TASK PROMPT - Give the data again exactly as written, skipping any pictures.

[EXTRACTED INFORMATION — start]

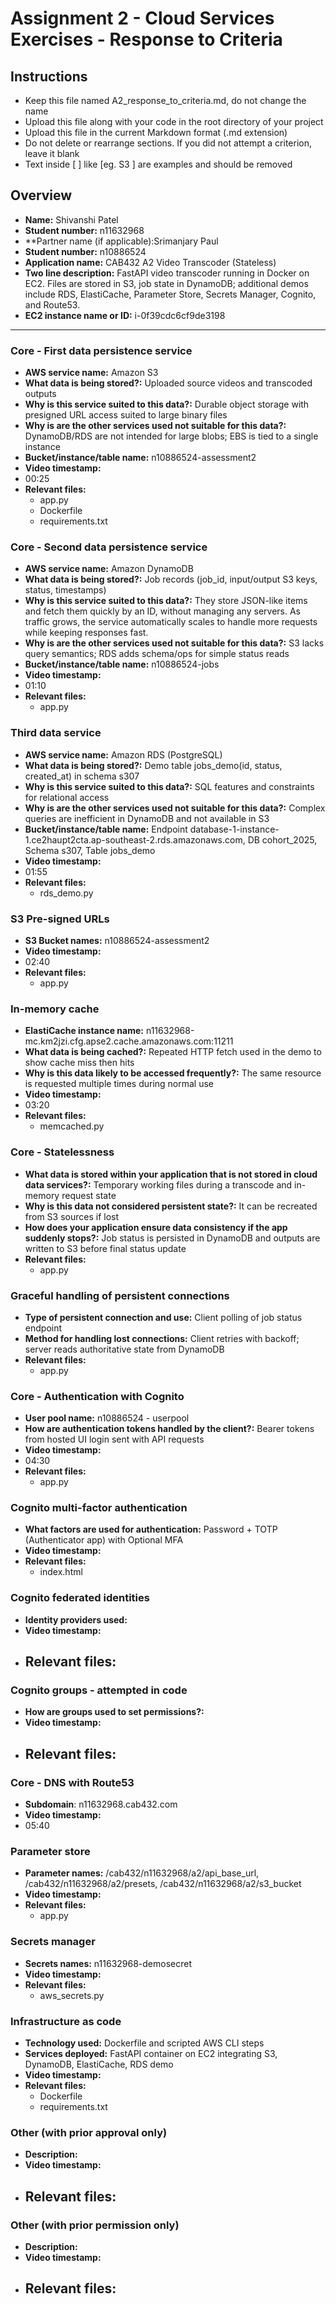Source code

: Assignment 2 - Cloud Services Exercises - Response to Criteria
================================================

Instructions
------------------------------------------------
- Keep this file named A2_response_to_criteria.md, do not change the name
- Upload this file along with your code in the root directory of your project
- Upload this file in the current Markdown format (.md extension)
- Do not delete or rearrange sections.  If you did not attempt a criterion, leave it blank
- Text inside [ ] like [eg. S3 ] are examples and should be removed


Overview
------------------------------------------------

- **Name:** Shivanshi Patel
- **Student number:** n11632968
- **Partner name (if applicable):Srimanjary Paul
- **Student number:** n10886524
- **Application name:** CAB432 A2 Video Transcoder (Stateless)
- **Two line description:** FastAPI video transcoder running in Docker on EC2. Files are stored in S3, job state in DynamoDB; additional demos include RDS, ElastiCache, Parameter Store, Secrets Manager, Cognito, and Route53.
- **EC2 instance name or ID:** i-0f39cdc6cf9de3198

------------------------------------------------

### Core - First data persistence service

- **AWS service name:**  Amazon S3
- **What data is being stored?:** Uploaded source videos and transcoded outputs
- **Why is this service suited to this data?:** Durable object storage with presigned URL access suited to large binary files
- **Why is are the other services used not suitable for this data?:** DynamoDB/RDS are not intended for large blobs; EBS is tied to a single instance
- **Bucket/instance/table name:** n10886524-assessment2
- **Video timestamp:**
- 00:25
- **Relevant files:**
    - app.py
    - Dockerfile
    - requirements.txt

### Core - Second data persistence service

- **AWS service name:**  Amazon DynamoDB
- **What data is being stored?:** Job records (job_id, input/output S3 keys, status, timestamps)
- **Why is this service suited to this data?:** They store JSON-like items and fetch them quickly by an ID, without managing any servers. As traffic grows, the service automatically scales to handle more requests while keeping responses fast.
- **Why is are the other services used not suitable for this data?:** S3 lacks query semantics; RDS adds schema/ops for simple status reads
- **Bucket/instance/table name:** n10886524-jobs
- **Video timestamp:**
- 01:10
- **Relevant files:**
    - app.py

### Third data service

- **AWS service name:**  Amazon RDS (PostgreSQL)
- **What data is being stored?:** Demo table jobs_demo(id, status, created_at) in schema s307
- **Why is this service suited to this data?:** SQL features and constraints for relational access
- **Why is are the other services used not suitable for this data?:** Complex queries are inefficient in DynamoDB and not available in S3
- **Bucket/instance/table name:** Endpoint database-1-instance-1.ce2haupt2cta.ap-southeast-2.rds.amazonaws.com, DB cohort_2025, Schema s307, Table jobs_demo
- **Video timestamp:**
- 01:55 
- **Relevant files:**
    - rds_demo.py

### S3 Pre-signed URLs

- **S3 Bucket names:** n10886524-assessment2
- **Video timestamp:**
- 02:40 
- **Relevant files:**
    - app.py

### In-memory cache

- **ElastiCache instance name:** n11632968-mc.km2jzi.cfg.apse2.cache.amazonaws.com:11211
- **What data is being cached?:** Repeated HTTP fetch used in the demo to show cache miss then hits
- **Why is this data likely to be accessed frequently?:** The same resource is requested multiple times during normal use
- **Video timestamp:**
- 03:20 
- **Relevant files:**
    - memcached.py

### Core - Statelessness

- **What data is stored within your application that is not stored in cloud data services?:** Temporary working files during a transcode and in-memory request state
- **Why is this data not considered persistent state?:** It can be recreated from S3 sources if lost
- **How does your application ensure data consistency if the app suddenly stops?:** Job status is persisted in DynamoDB and outputs are written to S3 before final status update
- **Relevant files:**
    - app.py

### Graceful handling of persistent connections

- **Type of persistent connection and use:** Client polling of job status endpoint
- **Method for handling lost connections:** Client retries with backoff; server reads authoritative state from DynamoDB
- **Relevant files:**
    - app.py


### Core - Authentication with Cognito

- **User pool name:** n10886524 - userpool
- **How are authentication tokens handled by the client?:** Bearer tokens from hosted UI login sent with API requests
- **Video timestamp:**
- 04:30
- **Relevant files:**
    - app.py
    

### Cognito multi-factor authentication

- **What factors are used for authentication:** Password + TOTP (Authenticator app) with Optional MFA
- **Video timestamp:**
- **Relevant files:**
    - index.html

### Cognito federated identities

- **Identity providers used:**
- **Video timestamp:**
- **Relevant files:**
    - 

### Cognito groups - attempted in code

- **How are groups used to set permissions?:**
- **Video timestamp:**
- **Relevant files:**
    - 

### Core - DNS with Route53

- **Subdomain**:  n11632968.cab432.com
- **Video timestamp:**
- 05:40

### Parameter store

- **Parameter names:** /cab432/n11632968/a2/api_base_url, /cab432/n11632968/a2/presets, /cab432/n11632968/a2/s3_bucket
- **Video timestamp:**
- **Relevant files:**
    - app.py

### Secrets manager

- **Secrets names:** n11632968-demosecret
- **Video timestamp:**
- **Relevant files:**
    - aws_secrets.py

### Infrastructure as code

- **Technology used:** Dockerfile and scripted AWS CLI steps
- **Services deployed:** FastAPI container on EC2 integrating S3, DynamoDB, ElastiCache, RDS demo
- **Video timestamp:**
- **Relevant files:**
    - Dockerfile
    - requirements.txt

### Other (with prior approval only)

- **Description:**
- **Video timestamp:**
- **Relevant files:**
    - 

### Other (with prior permission only)

- **Description:**
- **Video timestamp:**
- **Relevant files:**
    -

[EXTRACTED INFORMATION — finish]

ANSWER TO THIS PROBLEM -
Source code

: Assignment 2 - Cloud Services Exercises - Response to Criteria
================================================

Instructions
------------------------------------------------
- Keep this file named A2_response_to_criteria.md, do not change the name
- Upload this file along with your code in the root directory of your project
- Upload this file in the current Markdown format (.md extension)
- Do not delete or rearrange sections.  If you did not attempt a criterion, leave it blank
- Text inside [ ] like [eg. S3 ] are examples and should be removed


Overview
------------------------------------------------

- **Name:** Shivanshi Patel
- **Student number:** n11632968
- **Partner name (if applicable):Srimanjary Paul
- **Student number:** n10886524
- **Application name:** CAB432 A2 Video Transcoder (Stateless)
- **Two line description:** FastAPI video transcoder running in Docker on EC2. Files are stored in S3, job state in DynamoDB; additional demos include RDS, ElastiCache, Parameter Store, Secrets Manager, Cognito, and Route53.
- **EC2 instance name or ID:** i-0f39cdc6cf9de3198

------------------------------------------------

### Core - First data persistence service

- **AWS service name:**  Amazon S3
- **What data is being stored?:** Uploaded source videos and transcoded outputs
- **Why is this service suited to this data?:** Durable object storage with presigned URL access suited to large binary files
- **Why is are the other services used not suitable for this data?:** DynamoDB/RDS are not intended for large blobs; EBS is tied to a single instance
- **Bucket/instance/table name:** n10886524-assessment2
- **Video timestamp:**
- 00:25
- **Relevant files:**
    - app.py
    - Dockerfile
    - requirements.txt

### Core - Second data persistence service

- **AWS service name:**  Amazon DynamoDB
- **What data is being stored?:** Job records (job_id, input/output S3 keys, status, timestamps)
- **Why is this service suited to this data?:** They store JSON-like items and fetch them quickly by an ID, without managing any servers. As traffic grows, the service automatically scales to handle more requests while keeping responses fast.
- **Why is are the other services used not suitable for this data?:** S3 lacks query semantics; RDS adds schema/ops for simple status reads
- **Bucket/instance/table name:** n10886524-jobs
- **Video timestamp:**
- 01:10
- **Relevant files:**
    - app.py

### Third data service

- **AWS service name:**  Amazon RDS (PostgreSQL)
- **What data is being stored?:** Demo table jobs_demo(id, status, created_at) in schema s307
- **Why is this service suited to this data?:** SQL features and constraints for relational access
- **Why is are the other services used not suitable for this data?:** Complex queries are inefficient in DynamoDB and not available in S3
- **Bucket/instance/table name:** Endpoint database-1-instance-1.ce2haupt2cta.ap-southeast-2.rds.amazonaws.com, DB cohort_2025, Schema s307, Table jobs_demo
- **Video timestamp:**
- 01:55 
- **Relevant files:**
    - rds_demo.py

### S3 Pre-signed URLs

- **S3 Bucket names:** n10886524-assessment2
- **Video timestamp:**
- 02:40 
- **Relevant files:**
    - app.py

### In-memory cache

- **ElastiCache instance name:** n11632968-mc.km2jzi.cfg.apse2.cache.amazonaws.com:11211
- **What data is being cached?:** Repeated HTTP fetch used in the demo to show cache miss then hits
- **Why is this data likely to be accessed frequently?:** The same resource is requested multiple times during normal use
- **Video timestamp:**
- 03:20 
- **Relevant files:**
    - memcached.py

### Core - Statelessness

- **What data is stored within your application that is not stored in cloud data services?:** Temporary working files during a transcode and in-memory request state
- **Why is this data not considered persistent state?:** It can be recreated from S3 sources if lost
- **How does your application ensure data consistency if the app suddenly stops?:** Job status is persisted in DynamoDB and outputs are written to S3 before final status update
- **Relevant files:**
    - app.py

### Graceful handling of persistent connections

- **Type of persistent connection and use:** Client polling of job status endpoint
- **Method for handling lost connections:** Client retries with backoff; server reads authoritative state from DynamoDB
- **Relevant files:**
    - app.py


### Core - Authentication with Cognito

- **User pool name:** n10886524 - userpool
- **How are authentication tokens handled by the client?:** Bearer tokens from hosted UI login sent with API requests
- **Video timestamp:**
- 04:30
- **Relevant files:**
    - app.py
    

### Cognito multi-factor authentication

- **What factors are used for authentication:** Password + TOTP (Authenticator app) with Optional MFA
- **Video timestamp:**
- **Relevant files:**
    - index.html

### Cognito federated identities

- **Identity providers used:**
- **Video timestamp:**
- **Relevant files:**
    - 

### Cognito groups - attempted in code

- **How are groups used to set permissions?:**
- **Video timestamp:**
- **Relevant files:**
    - 

### Core - DNS with Route53

- **Subdomain**:  n11632968.cab432.com
- **Video timestamp:**
- 05:40

### Parameter store

- **Parameter names:** /cab432/n11632968/a2/api_base_url, /cab432/n11632968/a2/presets, /cab432/n11632968/a2/s3_bucket
- **Video timestamp:**
- **Relevant files:**
    - app.py

### Secrets manager

- **Secrets names:** n11632968-demosecret
- **Video timestamp:**
- **Relevant files:**
    - aws_secrets.py

### Infrastructure as code

- **Technology used:** Dockerfile and scripted AWS CLI steps
- **Services deployed:** FastAPI container on EC2 integrating S3, DynamoDB, ElastiCache, RDS demo
- **Video timestamp:**
- **Relevant files:**
    - Dockerfile
    - requirements.txt

### Other (with prior approval only)

- **Description:**
- **Video timestamp:**
- **Relevant files:**
    - 

### Other (with prior permission only)

- **Description:**
- **Video timestamp:**
- **Relevant files:**
    -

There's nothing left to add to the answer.